Я, в свою очередь, получал большое удовольствие, читая, как Алиса Ганиева пересказывает сюжеты современных романов.
«В “Свастике” этот же старик Курский входит в тайный кружок молодежи, называется древним именем Онт и через соитие с девочкой Солнце омолаживается, как будто становится эмбрионом. Подобное, конечно, не выходит за рамки психогенных видений, но Павел Пепперштейн, несмотря на явно постмодернистскую природу своего творчества, все же интуитивно тянется…» Вот! – в восторге перебью я критика. Вот явное доказательство того, что научный склад ума спасет разваливающийся мир от хаоса! Старик Курский-Онт, омолодившийся через соитие с девочкой Солнце и ставший эмбрионом, кажется домашним, понятным и совсем нестрашным, как только начинается скрупулезный и холодный анализ. Что бы мы делали без критики, господа!
Да это еще что! «Но даже такое возвышенное намерение воплощается весьма физиологически: юноша, преодолевая рвоту, стирает дедовы трусы, а затем чуть не плачущий дед запускает в него тростью». Честно говоря, я ожидал, что дед запустит в него отстегнувшейся деревянной ногой. Но как слог Ганиевой, интеллигентно называющей действующее лицо не героем, не парнем, не пацаном, а ю н о ш е й, контрастирует со стилистикой сюжета! «Юноша, преодолевая рвоту, стирает дедовы трусы». В каком художественном тексте можно встретить такую экзотику?
Когда Ганиева рассматривает «молодую литературу», ее академизм выглядит консерватизмом, да так убедительно, что не всегда верится, что автор – двадцатипятилетняя девушка. Впрочем, возможно, это издержки научного стиля. Ученый не имеет права писать о рассматриваемой группе общества «мы» (даром, что сам в нее входит), вот и получаются рассуждения о «молодежи». «Неформал по определению – человек, имеющий свое мнение и не идущий за толпой, что, в общем-то, созвучно популярным слоганам и автодефинициям современной молодежи в целом».

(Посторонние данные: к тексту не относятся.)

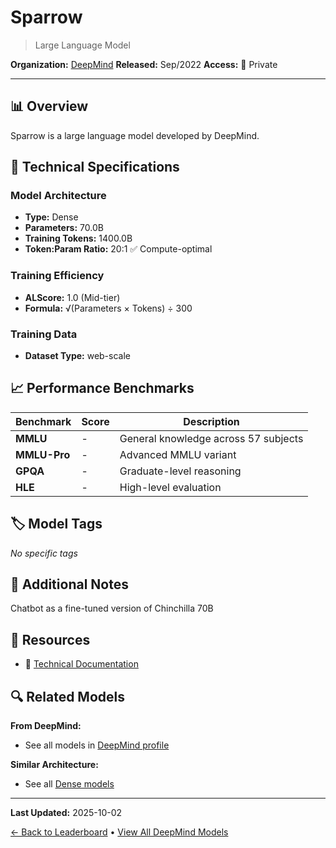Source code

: # Sparrow

> Large Language Model

**Organization:** [DeepMind](../../labs/deepmind.md)
**Released:** Sep/2022
**Access:** 🔴 Private

---

## 📊 Overview

Sparrow is a large language model developed by DeepMind.

## 🔧 Technical Specifications

### Model Architecture
- **Type:** Dense
- **Parameters:** 70.0B
- **Training Tokens:** 1400.0B
- **Token:Param Ratio:** 20:1 ✅ Compute-optimal

### Training Efficiency
- **ALScore:** 1.0 (Mid-tier)
- **Formula:** √(Parameters × Tokens) ÷ 300

### Training Data
- **Dataset Type:** web-scale

## 📈 Performance Benchmarks

| Benchmark | Score | Description |
|-----------|-------|-------------|
| **MMLU** | - | General knowledge across 57 subjects |
| **MMLU-Pro** | - | Advanced MMLU variant |
| **GPQA** | - | Graduate-level reasoning |
| **HLE** | - | High-level evaluation |

## 🏷️ Model Tags

_No specific tags_

## 📝 Additional Notes

Chatbot as a fine-tuned version of Chinchilla 70B

## 🔗 Resources

- 📄 [Technical Documentation](https://storage.googleapis.com/deepmind-media/DeepMind.com/Authors-Notes/sparrow/sparrow-final.pdf)

## 🔍 Related Models

**From DeepMind:**
- See all models in [DeepMind profile](../../labs/deepmind.md)

**Similar Architecture:**
- See all [Dense models](../../architectures/dense.md)

---

**Last Updated:** 2025-10-02

[← Back to Leaderboard](../../README.md) • [View All DeepMind Models](../../labs/deepmind.md)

«Современная молодежь»… Хм, да отсюда шаг до «падения нравов» и «старого доброго времени», а это уже верный признак выпадения из настоящего. Впрочем, в силу молодости самого критика старое доброе время для нее, как и для всех нас, – это разве что детство, из которого трудно почерпнуть материал для литературоведческих концепций. (Для самой литературы – да, конечно, но для концепций – нет.)
В этой книге часто случается незаметная подмена объекта обсуждения собой. Не до степени, конечно, Быкова, о котором сказано, – кем сказано? – что он целится в кого угодно, но попадает неизменно в себя, но тем не менее. Вот Ганиева говорит о современной прозе: «Контраст обозначается еще на уровне изображаемого и изобразительного, то есть между предметом описания и языковыми средствами: шокирующее, ужасное сканируется воздержанным, автологическим языком… а простое и банальное рисуется густым, многоцветным образным рядом». Не будем еще раз возвращаться к изложению шокирующего в статьях книги. Но и многоцветно о банальном – это очень похоже на саму Алису, недаром уже замечалось, что термин «необарокко», часто применяемый Ганиевой к современной прозе, лучше всего подходит к ее собственной избыточной, эстетски-терминологичной критике.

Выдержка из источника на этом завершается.